My first seeing exercise was a lucky break, because i found it made me happy. At first i couldn't work out if it was something to do with the different angles around the periphery which was making me happy, or if it was just because i was experimenting with something which i actually thought was a bit crazy ... whichever it was, it was making me happy, so i was curious about it.

Concentrate with your eyes simultaneously on opposite peripheral focal points as described in Seeing Everything. You can do this by picking out two opposite objects on the periphery of your panoramic field of vision, - or while focusing on a boring focal point in front - both work. If you can sit so you have two lights, at e.g. 15° up on both sides, it will help.

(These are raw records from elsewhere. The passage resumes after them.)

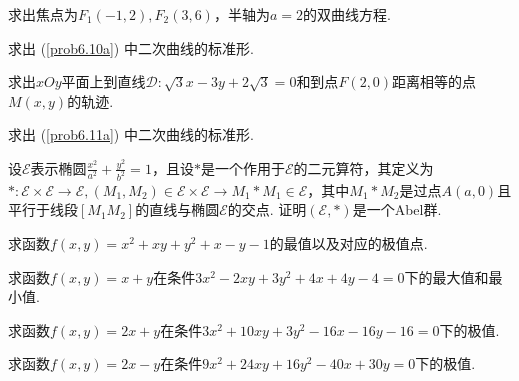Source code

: \begin{problem}
  \begin{inparaenum}[(a)]
    \item\label{prob6.10a} 求出焦点为$F_1(-1,2),F_2(3,6)$，半轴为$a=2$的双曲线方程.

    \item 求出 (\ref{prob6.10a}) 中二次曲线的标准形.
  \end{inparaenum}
\end{problem}

\begin{problem}
  \begin{inparaenum}[(a)]
    \item\label{prob6.11a} 求出$xOy$平面上到直线$\mathscr D:\sqrt3x-3y+2\sqrt3=0$和到点$F(2,0)$距离相等的点$M(x,y)$的轨迹.

    \item 求出 (\ref{prob6.11a}) 中二次曲线的标准形.
  \end{inparaenum}
\end{problem}

\begin{problem}

设$\mathscr E$表示椭圆$\frac{x^2}{a^2}+\frac{y^2}{b^2}=1$，且设$\ast$是一个作用于$\mathscr E$的二元算符，其定义为$\ast:\mathscr E\times\mathscr E\to\mathscr E,(M_1,M_2)\in\mathscr E\times\mathscr E\to
M_1\ast M_1\in\mathscr E$，其中$M_1\ast M_2$是过点$A(a,0)$且平行于线段$[M_1M_2]$的直线与椭圆$\mathscr E$的交点. 证明$(\mathscr E,\ast)$是一个Abel群.
\end{problem}

\begin{problem}
  求函数$f(x,y)=x^2+xy+y^2+x-y-1$的最值以及对应的极值点.
\end{problem}

\begin{problem}

  \begin{inparaenum}[(a)]
    \item 求函数$f(x,y)=x+y$在条件$3x^2-2xy+3y^2+4x+4y-4=0$下的最大值和最小值.

    \item 求函数$f(x,y)=2x+y$在条件$3x^2+10xy+3y^2-16x-16y-16=0$下的极值.

    \item 求函数$f(x,y)=2x-y$在条件$9x^2+24xy+16y^2-40x+30y=0$下的极值.
  \end{inparaenum}
\end{problem}

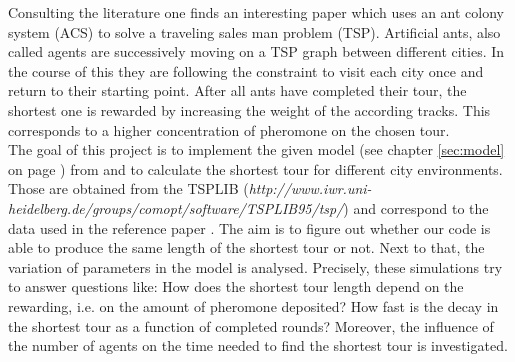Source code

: Consulting the literature \cite{paper} one finds an interesting paper which uses an ant colony system (ACS) to solve a traveling sales man problem (TSP). Artificial ants, also called agents are successively moving on a TSP graph between different cities. In the course of this they are following the constraint to visit each city once and return to their starting point. After all ants have completed their tour, the shortest one is rewarded by increasing the weight of the according tracks. This corresponds to a higher concentration of pheromone on the chosen tour.\\
The goal of this project is to implement the given model (see chapter \ref{sec:model} on page \pageref{sec:model}) from \cite{paper} and to calculate the shortest tour for different city environments. Those are obtained from the TSPLIB (\emph{http://www.iwr.uni-heidelberg.de/groups/comopt/software/TSPLIB95/tsp/}) and correspond to the data used in the reference paper \cite{paper}. The aim is to figure out whether our code is able to produce the same length of the shortest tour or not. Next to that, the variation of parameters in the model is analysed. Precisely, these simulations try to answer questions like: How does the shortest tour length depend on the rewarding, i.e. on the amount of pheromone deposited? How fast is the decay in the shortest tour as a function of completed rounds? Moreover, the influence of the number of agents on the time needed to find the shortest tour is investigated.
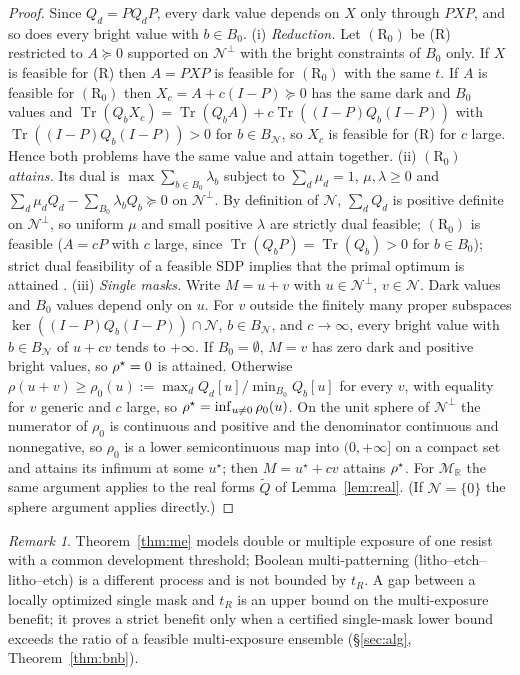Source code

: \documentclass[11pt,a4paper]{article}
\theoremstyle{remark}\newtheorem*{remark}{Remark}
\newcommand{\R}{\mathbb{R}}\newcommand{\C}{\mathbb{C}}\newcommand{\PSD}{\succeq 0}
\DeclareMathOperator{\Tr}{Tr}\DeclareMathOperator{\rank}{rank}\DeclareMathOperator{\conj}{conj}
\begin{document}
\begin{proof}
Since $Q_d=PQ_dP$, every dark value depends on $X$ only through $PXP$, and so does every bright value with $b\in B_0$. (i) \emph{Reduction.} Let $(\mathrm R_0)$ be (R) restricted to $A\PSD$ supported on $\mathcal N^\perp$ with the bright constraints of $B_0$ only. If $X$ is feasible for (R) then $A=PXP$ is feasible for $(\mathrm R_0)$ with the same $t$. If $A$ is feasible for $(\mathrm R_0)$ then $X_c=A+c(I-P)\PSD$ has the same dark and $B_0$ values and $\Tr(Q_bX_c)=\Tr(Q_bA)+c\Tr((I-P)Q_b(I-P))$ with $\Tr((I-P)Q_b(I-P))>0$ for $b\in B_{\mathcal N}$, so $X_c$ is feasible for (R) for $c$ large. Hence both problems have the same value and attain together. (ii) \emph{$(\mathrm R_0)$ attains.} Its dual is $\max\sum_{b\in B_0}\lambda_b$ subject to $\sum_d\mu_d=1$, $\mu,\lambda\ge0$ and $\sum_d\mu_dQ_d-\sum_{B_0}\lambda_bQ_b\PSD$ on $\mathcal N^\perp$. By definition of $\mathcal N$, $\sum_dQ_d$ is positive definite on $\mathcal N^\perp$, so uniform $\mu$ and small positive $\lambda$ are strictly dual feasible; $(\mathrm R_0)$ is feasible ($A=cP$ with $c$ large, since $\Tr(Q_bP)=\Tr(Q_b)>0$ for $b\in B_0$); strict dual feasibility of a feasible SDP implies that the primal optimum is attained \cite{vandenberghe1996}. (iii) \emph{Single masks.} Write $M=u+v$ with $u\in\mathcal N^\perp$, $v\in\mathcal N$. Dark values and $B_0$ values depend only on $u$. For $v$ outside the finitely many proper subspaces $\ker((I-P)Q_b(I-P))\cap\mathcal N$, $b\in B_{\mathcal N}$, and $c\to\infty$, every bright value with $b\in B_{\mathcal N}$ of $u+cv$ tends to $+\infty$. If $B_0=\emptyset$, $M=v$ has zero dark and positive bright values, so $\rhostar=0$ is attained. Otherwise $\rho(u+v)\ge\rho_0(u):=\max_dQ_d[u]/\min_{B_0}Q_b[u]$ for every $v$, with equality for $v$ generic and $c$ large, so $\rhostar=\inf_{u\ne0}\rho_0(u)$. On the unit sphere of $\mathcal N^\perp$ the numerator of $\rho_0$ is continuous and positive and the denominator continuous and nonnegative, so $\rho_0$ is a lower semicontinuous map into $(0,+\infty]$ on a compact set and attains its infimum at some $u^\star$; then $M=u^\star+cv$ attains $\rhostar$. For $\mathcal M_\R$ the same argument applies to the real forms $\tilde Q$ of Lemma~\ref{lem:real}. (If $\mathcal N=\{0\}$ the sphere argument applies directly.)
\end{proof}
\begin{remark}
Theorem~\ref{thm:me} models double or multiple exposure of one resist with a common development threshold; Boolean multi-patterning (litho--etch--litho--etch) is a different process and is not bounded by $t_R$. A gap between a locally optimized single mask and $t_R$ is an upper bound on the multi-exposure benefit; it proves a strict benefit only when a certified single-mask lower bound exceeds the ratio of a feasible multi-exposure ensemble (\S\ref{sec:alg}, Theorem~\ref{thm:bnb}).
\end{remark}
\end{document}
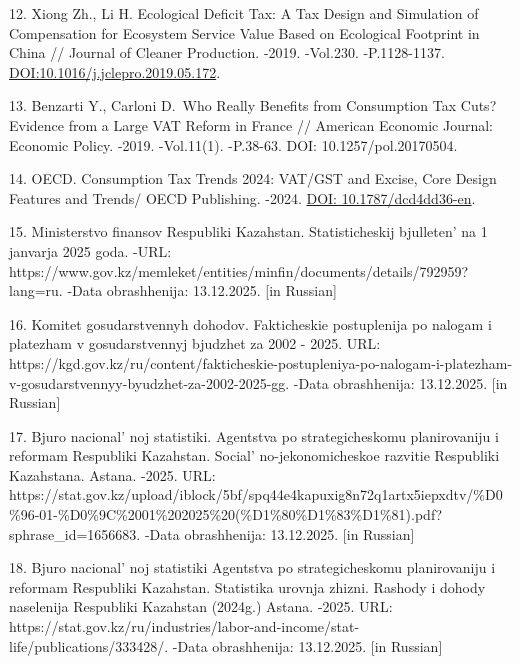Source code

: \begin{refs}
12. Xiong Zh., Li H. Ecological Deficit Tax: A Tax Design and Simulation
of Compensation for Ecosystem Service Value Based on Ecological
Footprint in China // Journal of Cleaner Production. -2019. -Vol.230.
-P.1128-1137.
\href{https://doi.org/10.1016/j.jclepro.2019.05.172}{DOI:10.1016/j.jclepro.2019.05.172}.

13. Benzarti Y., Carloni D.~Who Really Benefits from Consumption Tax
Cuts? Evidence from a Large VAT Reform in France // American Economic
Journal: Economic Policy. -2019. -Vol.11(1). -P.38-63. DOI:
10.1257/pol.20170504.

14. OECD. Consumption Tax Trends 2024: VAT/GST and Excise, Core Design
Features and Trends/ OECD Publishing. -2024.
\href{https://doi.org/10.1787/dcd4dd36-en}{DOI: 10.1787/dcd4dd36-en}.

15. Ministerstvo finansov Respubliki Kazahstan. Statisticheskij
bjulleten'{} na 1 janvarja 2025 goda. -URL:
https://www.gov.kz/memleket/entities/minfin/documents/details/792959?lang=ru.
-Data obrashhenija: 13.12.2025. {[}in Russian{]}

16. Komitet gosudarstvennyh dohodov. Fakticheskie postuplenija po nalogam
i platezham v gosudarstvennyj bjudzhet za 2002 - 2025. URL:
https://kgd.gov.kz/ru/content/fakticheskie-postupleniya-po-nalogam-i-platezham-v-gosudarstvennyy-byudzhet-za-2002-2025-gg.
-Data obrashhenija: 13.12.2025. {[}in Russian{]}

17. Bjuro nacional' noj statistiki. Agentstva po
strategicheskomu planirovaniju i reformam Respubliki Kazahstan.
Social' no-jekonomicheskoe razvitie Respubliki
Kazahstana. Astana. -2025. URL:
https://stat.gov.kz/upload/iblock/5bf/spq44e4kapuxig8n72q1artx5iepxdtv/\%D0\%96-01-\%D0\%9C\%2001\%202025\%20(\%D1\%80\%D1\%83\%D1\%81).pdf?sphrase\_id=1656683.
-Data obrashhenija: 13.12.2025. {[}in Russian{]}

18. Bjuro nacional' noj statistiki Agentstva po
strategicheskomu planirovaniju i reformam Respubliki Kazahstan.
Statistika urovnja zhizni. Rashody i dohody naselenija Respubliki
Kazahstan (2024g.) Astana. -2025. URL:
https://stat.gov.kz/ru/industries/labor-and-income/stat-life/publications/333428/.
-Data obrashhenija: 13.12.2025. {[}in Russian{]}
\end{refs}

And i believe every 15° or so around the perimeter of your field of vision, is an area which is sensitive to, responds to, and stimulates our moods.

It is remarkably effective and needs to be mentioned. I don't know how it fits in the 'big picture'. I will write more about this in time, but leave it as a side note at the moment.

In this context Paul McCartney's Yoga Exercises for Your Eyes (2.36 mins) is also intetresting.

PART 4 : Religions?

In some religious beliefs, some forms of Buddhism and Hinduism, change is synonymous with impermanence and suffering ... maybe sometimes even seen as an obstacle to the eternal ... whereas i'm suggesting it's the door to the eternal.

PART 5 : Questioning Myself on Psychological aspects of feeling safe

The blackbird flies away at the slightest sound or sight. The deer will stop what it's doing and look from 20 metres away, (perhaps slowly growing to trust us after years of being hunted). The hare will stay still for as long as it can and let a human walk by – but we can be sure at the very first sound, a shot of adrenalin goes through it's body and it is ready to spring and run.

Humans don't have these fears and to some extent this is because we have our abstract reasoning, we identify the sounds we hear.

Animals react as soon as they see or hear something sudden, they have to, they don't know what it may do. So, i'm thinking that the 'safe' feeling panoraming gives me, is only possible because i can do it at the same time as knowing things are safe.